Il ne dispose d’aucun lien révélé avec la France et n’offre aucune garantie de représentation alors qu’il a été condamné entre 2021 et 2023 pour les faits suivants :
— vol en réunion
— port sans motif légitime d’arme blanche, usage illicite de stupéfiants, vol par ruse, effraction ou escalade dans un local d’habitation ou un lieu d’entrepôt aggravé par une autre circonstance (récidive), violence sur une personne dépositaire de l’autorité publique sans incapacité, violence sur une personne dépositaire de l’autorité publique suivie d’incapacité n’excédant pas huit jours,
— détention non autorisée de stupéfiants,
— outrage à personne dépositaire de l’autorité publique, violence sur un agent de l’administration pénitentiaire suivie d’une incapacité n’excédant pas huit jours et rébellion.

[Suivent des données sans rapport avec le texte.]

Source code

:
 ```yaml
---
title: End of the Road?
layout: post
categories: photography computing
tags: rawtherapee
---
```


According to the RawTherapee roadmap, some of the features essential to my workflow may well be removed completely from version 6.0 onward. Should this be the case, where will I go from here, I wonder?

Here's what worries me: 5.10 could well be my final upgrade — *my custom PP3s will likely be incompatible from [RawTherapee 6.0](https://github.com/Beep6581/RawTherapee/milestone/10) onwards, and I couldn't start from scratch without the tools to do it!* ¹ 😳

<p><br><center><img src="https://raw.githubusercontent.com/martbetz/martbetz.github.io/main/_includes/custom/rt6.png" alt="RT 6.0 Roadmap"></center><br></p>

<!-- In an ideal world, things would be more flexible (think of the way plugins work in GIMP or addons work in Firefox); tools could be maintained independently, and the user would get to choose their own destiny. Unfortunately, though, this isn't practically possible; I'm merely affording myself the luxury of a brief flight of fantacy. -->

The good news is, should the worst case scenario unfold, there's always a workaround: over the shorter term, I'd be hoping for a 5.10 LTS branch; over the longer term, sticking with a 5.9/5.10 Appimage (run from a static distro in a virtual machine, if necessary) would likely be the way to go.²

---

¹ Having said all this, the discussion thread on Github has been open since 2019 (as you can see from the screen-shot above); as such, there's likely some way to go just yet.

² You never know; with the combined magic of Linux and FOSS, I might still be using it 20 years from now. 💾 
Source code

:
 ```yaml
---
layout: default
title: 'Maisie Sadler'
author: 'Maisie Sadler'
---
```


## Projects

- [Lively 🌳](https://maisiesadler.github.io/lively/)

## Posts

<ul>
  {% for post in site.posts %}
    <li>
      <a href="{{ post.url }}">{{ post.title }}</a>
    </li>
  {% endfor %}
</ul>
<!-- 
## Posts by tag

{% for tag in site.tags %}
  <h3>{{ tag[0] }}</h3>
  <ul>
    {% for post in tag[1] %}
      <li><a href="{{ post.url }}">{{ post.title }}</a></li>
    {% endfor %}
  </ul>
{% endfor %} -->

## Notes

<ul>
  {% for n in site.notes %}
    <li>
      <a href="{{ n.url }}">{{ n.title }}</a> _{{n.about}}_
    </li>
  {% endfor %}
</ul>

Si incontestablement la mesure de rétention ne constitue pas une double sanction au titre de ces infractions, il n’en reste pas moins que l’absence d’hébergement et de moyens de subsistance, de personne ressource susceptible de garantir sa prise en charge et de limiter les risques d’infractions, le mode de vie de M. [W] marqué par une absence de respect des personnes et des biens constituent des indices graves de menace à l’ordre public encourue et d’obstacle à la mesure d’éloignement, malgré ses dires. Le risque est d’autant plus grand que M. [W] a été condamné à plusieurs reprises pour des violences sur des forces de l’ordre y compris en détention.
En conséquence, la décision entreprise sera confirmée.
PAR CES MOTIFS
Statuant publiquement, par ordonnance réputée contradictoire et en dernier ressort,
Déclare recevable l’appel interjeté par M. [R] [W] alias [O] [J] à l’encontre de l’ordonnance rendue le 14 Avril 2025 par le magistrat du siège du tribunal judiciaire de Rouen, prolongeant la mesure de rétention administrative le concernant pour une durée supplémentaire de quinze jours ;
Confirme la décision entreprise en toutes ses dispositions.
Fait à Rouen, le 15 Avril 2025 à 11h50.
LE GREFFIER, LA PRESIDENTE,
NOTIFICATION
La présente ordonnance est immédiatement notifiée contre récépissé à toutes les parties qui en reçoivent une expédition et sont informées de leur droit de former un pourvoi en cassation dans les deux mois de la présente notification et dans les conditions fixées par les articles 973 et suivants du code de procédure civile.